Dealing with singularities
- If the Jacobi matrix is singular, np.linalg.solve throws an error.
- Catch the error and abort the process.
Convergence decision
- Terminates when the amount of updates \(\delta x\) is less than or equal to the permissible error.

Result of execution: given an initial value (x_0=1.5), the following results are obtained.

Convergence. answer x = 1.521380 (iteration: 5)
Approximate answer:. 1.521380139035056

Proposed extension.

Applicable for higher dimensions and for non-linear systems.
Dynamic adjustment of the damping factor (lambda) can further improve efficiency (e.g. Levenberg-Marquardt method).

Numerical stability in the vicinity of singularities can be ensured with reference to this implementation.

Application examples

The following are examples of the application of Newton’s method to singularities. These examples explore how Newton’s method can be applied stably to singularities and poor conditions.

1. inverse kinematics of a robot arm

Problem overview: when solving inverse kinematics problems in robotic arms, where joint angles are calculated to achieve a specific position or posture, the Jacobi matrix can become singular during the calculation. This occurs when the target position is at a specific position of the robot arm (e.g. when the robot arm is aligned in a straight line).

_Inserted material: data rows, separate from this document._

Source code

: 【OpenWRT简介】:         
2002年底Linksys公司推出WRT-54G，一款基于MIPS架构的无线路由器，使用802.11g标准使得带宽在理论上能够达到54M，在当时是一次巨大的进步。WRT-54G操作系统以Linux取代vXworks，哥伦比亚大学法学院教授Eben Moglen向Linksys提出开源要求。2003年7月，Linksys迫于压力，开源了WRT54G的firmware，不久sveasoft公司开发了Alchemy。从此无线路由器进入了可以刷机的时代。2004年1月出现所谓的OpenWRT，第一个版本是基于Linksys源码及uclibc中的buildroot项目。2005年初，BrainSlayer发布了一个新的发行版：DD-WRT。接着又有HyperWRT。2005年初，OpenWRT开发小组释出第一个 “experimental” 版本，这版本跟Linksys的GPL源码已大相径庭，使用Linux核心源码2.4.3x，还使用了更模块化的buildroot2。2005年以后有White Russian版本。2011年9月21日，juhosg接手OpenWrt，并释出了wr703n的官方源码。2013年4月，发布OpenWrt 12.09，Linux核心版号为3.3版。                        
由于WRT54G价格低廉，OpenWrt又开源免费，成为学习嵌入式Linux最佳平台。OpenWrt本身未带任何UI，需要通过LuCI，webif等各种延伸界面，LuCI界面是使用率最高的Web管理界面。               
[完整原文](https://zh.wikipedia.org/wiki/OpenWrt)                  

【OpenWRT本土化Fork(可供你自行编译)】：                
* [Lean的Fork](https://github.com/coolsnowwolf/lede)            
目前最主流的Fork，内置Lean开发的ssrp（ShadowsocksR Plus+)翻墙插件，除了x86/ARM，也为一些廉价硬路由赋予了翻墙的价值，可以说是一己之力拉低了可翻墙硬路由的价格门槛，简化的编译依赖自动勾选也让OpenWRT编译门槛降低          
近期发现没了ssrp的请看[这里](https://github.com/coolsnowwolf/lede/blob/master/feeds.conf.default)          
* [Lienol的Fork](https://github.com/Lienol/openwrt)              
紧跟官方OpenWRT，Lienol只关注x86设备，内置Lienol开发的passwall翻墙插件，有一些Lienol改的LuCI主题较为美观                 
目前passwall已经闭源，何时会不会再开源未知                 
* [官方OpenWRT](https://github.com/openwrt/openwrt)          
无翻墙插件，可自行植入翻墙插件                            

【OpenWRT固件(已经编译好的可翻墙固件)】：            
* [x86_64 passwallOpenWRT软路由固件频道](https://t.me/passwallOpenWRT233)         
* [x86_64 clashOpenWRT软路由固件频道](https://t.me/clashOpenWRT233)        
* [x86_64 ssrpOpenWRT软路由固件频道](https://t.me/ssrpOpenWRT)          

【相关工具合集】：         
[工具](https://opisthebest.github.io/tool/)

Application: The Newton method with damping can be used to find a stable solution even when the Jacobi matrix is singular or ill-conditioned. This method allows for smooth updating of the joint angles to avoid singularities and to eliminate numerical instability.

Implementation flow.
1. target and current positions.
2. calculate the Jacobi matrix for each joint of the robot arm.
3. add a damping term to ensure numerical stability near the singularity.
4. perform iterative calculations and update joint angles.

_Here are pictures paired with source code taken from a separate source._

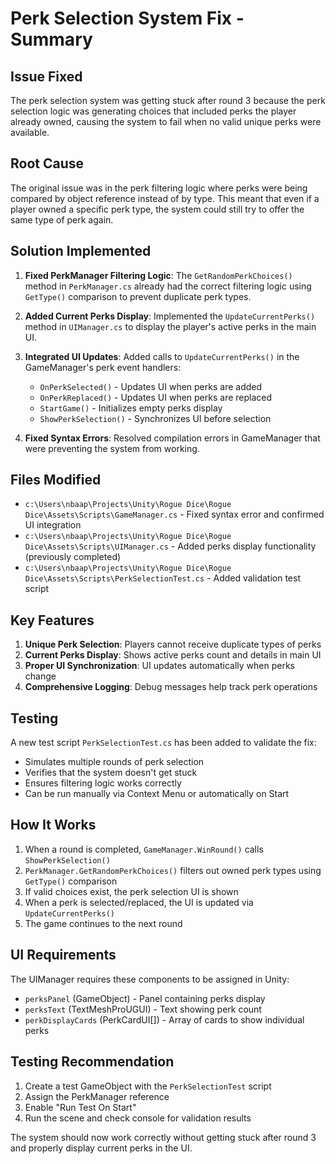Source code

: # Perk Selection System Fix - Summary

## Issue Fixed
The perk selection system was getting stuck after round 3 because the perk selection logic was generating choices that included perks the player already owned, causing the system to fail when no valid unique perks were available.

## Root Cause
The original issue was in the perk filtering logic where perks were being compared by object reference instead of by type. This meant that even if a player owned a specific perk type, the system could still try to offer the same type of perk again.

## Solution Implemented
1. **Fixed PerkManager Filtering Logic**: The `GetRandomPerkChoices()` method in `PerkManager.cs` already had the correct filtering logic using `GetType()` comparison to prevent duplicate perk types.

2. **Added Current Perks Display**: Implemented the `UpdateCurrentPerks()` method in `UIManager.cs` to display the player's active perks in the main UI.

3. **Integrated UI Updates**: Added calls to `UpdateCurrentPerks()` in the GameManager's perk event handlers:
   - `OnPerkSelected()` - Updates UI when perks are added
   - `OnPerkReplaced()` - Updates UI when perks are replaced  
   - `StartGame()` - Initializes empty perks display
   - `ShowPerkSelection()` - Synchronizes UI before selection

4. **Fixed Syntax Errors**: Resolved compilation errors in GameManager that were preventing the system from working.

## Files Modified
- `c:\Users\nbaap\Projects\Unity\Rogue Dice\Rogue Dice\Assets\Scripts\GameManager.cs` - Fixed syntax error and confirmed UI integration
- `c:\Users\nbaap\Projects\Unity\Rogue Dice\Rogue Dice\Assets\Scripts\UIManager.cs` - Added perks display functionality (previously completed)
- `c:\Users\nbaap\Projects\Unity\Rogue Dice\Rogue Dice\Assets\Scripts\PerkSelectionTest.cs` - Added validation test script

## Key Features
1. **Unique Perk Selection**: Players cannot receive duplicate types of perks
2. **Current Perks Display**: Shows active perks count and details in main UI
3. **Proper UI Synchronization**: UI updates automatically when perks change
4. **Comprehensive Logging**: Debug messages help track perk operations

## Testing
A new test script `PerkSelectionTest.cs` has been added to validate the fix:
- Simulates multiple rounds of perk selection
- Verifies that the system doesn't get stuck
- Ensures filtering logic works correctly
- Can be run manually via Context Menu or automatically on Start

## How It Works
1. When a round is completed, `GameManager.WinRound()` calls `ShowPerkSelection()`
2. `PerkManager.GetRandomPerkChoices()` filters out owned perk types using `GetType()` comparison
3. If valid choices exist, the perk selection UI is shown
4. When a perk is selected/replaced, the UI is updated via `UpdateCurrentPerks()`
5. The game continues to the next round

## UI Requirements
The UIManager requires these components to be assigned in Unity:
- `perksPanel` (GameObject) - Panel containing perks display
- `perksText` (TextMeshProUGUI) - Text showing perk count
- `perkDisplayCards` (PerkCardUI[]) - Array of cards to show individual perks

## Testing Recommendation
1. Create a test GameObject with the `PerkSelectionTest` script
2. Assign the PerkManager reference
3. Enable "Run Test On Start"
4. Run the scene and check console for validation results

The system should now work correctly without getting stuck after round 3 and properly display current perks in the UI.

2. non-linear regression analysis

Problem overview: in non-linear regression analysis, when optimising parameters to fit the data, the slope of the objective function can be very small or the Jacobi matrix can be singular. This is particularly likely to occur for complex non-linear models and over-fitted data.

Application: use the Newton method with damping to stably find the optimal solution even when the Jacobi matrix is singular or very small. For example, this method is useful when estimating the parameters ( beta_0 ) and ( beta_1 ) of a non-linear model ( y = beta_0 cdot x^{beta_1} ).

Implementation flow.
1. initialise the parameters ( beta_0 ) and ( beta_1 ) to be optimised
2. calculate the residual ( F(beta) = y_{text{data}} – f(x, beta) )
3. calculate the Jacobi matrix and add a damping term.
4. update the parameters using the update equation and check convergence.

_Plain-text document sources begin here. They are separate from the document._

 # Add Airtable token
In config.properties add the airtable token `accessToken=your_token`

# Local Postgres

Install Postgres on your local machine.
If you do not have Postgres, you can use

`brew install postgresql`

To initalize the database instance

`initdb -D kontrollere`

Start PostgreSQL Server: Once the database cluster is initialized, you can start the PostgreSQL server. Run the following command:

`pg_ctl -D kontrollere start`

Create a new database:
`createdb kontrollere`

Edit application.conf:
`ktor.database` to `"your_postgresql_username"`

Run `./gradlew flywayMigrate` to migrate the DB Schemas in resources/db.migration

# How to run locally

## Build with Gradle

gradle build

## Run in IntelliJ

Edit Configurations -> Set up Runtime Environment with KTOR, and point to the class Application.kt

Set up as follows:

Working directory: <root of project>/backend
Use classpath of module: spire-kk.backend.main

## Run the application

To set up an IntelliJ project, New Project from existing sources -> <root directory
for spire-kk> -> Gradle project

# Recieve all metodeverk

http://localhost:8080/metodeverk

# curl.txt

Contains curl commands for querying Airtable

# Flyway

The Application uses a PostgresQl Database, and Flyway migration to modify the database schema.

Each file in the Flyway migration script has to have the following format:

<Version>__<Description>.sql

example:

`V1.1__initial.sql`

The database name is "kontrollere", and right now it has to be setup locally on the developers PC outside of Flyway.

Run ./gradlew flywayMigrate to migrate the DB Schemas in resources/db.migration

3. optimal design of the structure

Problem overview: in the design of structures, e.g. to find the optimum structure of a building or bridge, there are many design variables (e.g. length of members, cross-sectional area, choice of materials) and the objective function (e.g. energy or stresses to be minimised) is often non-linear. In such problems, singularities may occur in the design space, leading to numerical instability.

Application: the Newton method with damping is used to achieve stable optimisation while avoiding singularities when updating design variables. This method prevents numerical instability that may occur in the design space and speeds up convergence towards the optimal solution.

Implementation flow.
1. initialise the design variables of the structure (length and cross-sectional area of members).
2. compute the objective functions (energy, stresses, etc.).
3. calculate the Jacobi matrix and add a damping term.
4. update the design variables in the optimisation algorithm.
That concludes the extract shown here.